FBI iPhone Unlock Trick Remains Secret

“iPhone 5C” by Kārlis Dambrāns is licensed under CC BY 2.0

A court says the FBI won’t have to reveal how it broke into an encrypted iPhone belonging to the San Bernadino shooter. The US district court rejected a freedom of information request to find out who got paid – and how much – to access the phone.

The phone belonged to Syed Farook, the man who shot dead 14 people in 2015. The FBI asked Apple to help unlock the phone, but Apple refused, arguing that by design this was impossible. The problem wasn’t so much the unlocking but rather a default setting that would have wiped the phone’s data after a limited number of failed attempts. That in turn limited the most likely FBI solution of a brute force unlock.

The FBI then went to court to demand Apple modify the operating system to let it bypass this setting. Apple refused, arguing that this created a risk of the modified OS falling into the wrong hands and thus undermining the security of millions of handsets.

That court battle looked set to run and run, but eventually the FBI withdrew from the case after finding a way to access the data. Exactly how that happened is uncertain, other than that the FBI paid a third party for help. It also appears likely, though not confirmed, that the solution in question was relatively targeted in that it only worked on a specific model (iPhone 5c) running a specific operating system edition (iOS 9).

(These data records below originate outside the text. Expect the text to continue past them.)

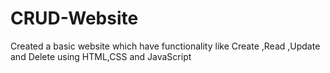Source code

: # CRUD-Website
Created a basic website which have functionality like Create ,Read ,Update and Delete using HTML,CSS and JavaScript
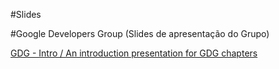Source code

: #Slides

#Google Developers Group (Slides de apresentação do Grupo)

[GDG - Intro / An introduction presentation for GDG chapters](https://github.com/erickmendonca/gdg-intro)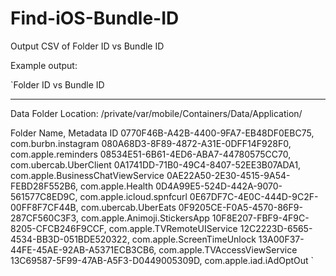 # Find-iOS-Bundle-ID
Output CSV of Folder ID vs Bundle ID

Example output:

`Folder ID vs Bundle ID
______________________

Data Folder Location: /private/var/mobile/Containers/Data/Application/

Folder Name, Metadata ID
0770F46B-A42B-4400-9FA7-EB48DF0EBC75, com.burbn.instagram
080A68D3-8F89-4872-A31E-0DFF14F928F0, com.apple.reminders
08534E51-6B61-4ED6-ABA7-44780575CC70, com.ubercab.UberClient
0A1741DD-71B0-49C4-8407-52EE3B07ADA1, com.apple.BusinessChatViewService
0AE22A50-2E30-4515-9A54-FEBD28F552B6, com.apple.Health
0D4A99E5-524D-442A-9070-561577C8ED9C, com.apple.icloud.spnfcurl
0E67DF7C-4E0C-444D-9C2F-00FF8F7CF44B, com.ubercab.UberEats
0F9205CE-F0A5-4570-86F9-287CF560C3F3, com.apple.Animoji.StickersApp
10F8E207-FBF9-4F9C-8205-CFCB246F9CCF, com.apple.TVRemoteUIService
12C2223D-6565-4534-BB3D-051BDE520322, com.apple.ScreenTimeUnlock
13A00F37-44FE-45AE-92AB-A5371ECB3CB6, com.apple.TVAccessViewService
13C69587-5F99-47AB-A5F3-D0449005309D, com.apple.iad.iAdOptOut
`
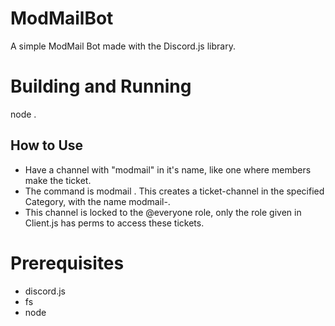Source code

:# ModMailBot
A simple ModMail Bot made with the Discord.js library.
# Building and Running
node .
## How to Use
* Have a channel with "modmail" in it's name, like one where members make the ticket.
* The command is <prefix>modmail  . This creates a ticket-channel in the specified Category, with the name modmail-<userId>.
* This channel is locked to the @everyone role, only the role given in Client.js has perms to access these tickets.
# Prerequisites
* discord.js
* fs
* node
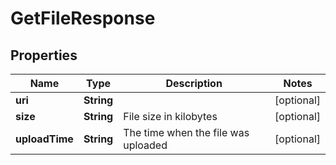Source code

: 

# GetFileResponse


## Properties

Name | Type | Description | Notes
------------ | ------------- | ------------- | -------------
**uri** | **String** |  |  [optional]
**size** | **String** | File size in kilobytes |  [optional]
**uploadTime** | **String** | The time when the file was uploaded |  [optional]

Initially an Israeli tech firm was reported to be responsible, but that later came into question. There’s also dispute about how much the FBI paid.

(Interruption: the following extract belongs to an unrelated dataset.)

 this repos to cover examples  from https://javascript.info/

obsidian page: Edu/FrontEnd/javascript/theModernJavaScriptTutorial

A joint freedom of information lawsuit from the Associated Press, Vice News and USA Today asked for the FBI to be forced to reveal this information. Their argument was that government spending should be a matter of public record, particularly as there was no tendering process in this case.

The court sided with the FBI’s arguments to dismiss the request. The FBI said that if the vendor’s identity became public, it would come under attack from hackers who wanted to access and misuse the tools in question. It also said that any detail about the tools going public would limit its ability to use them in future cases.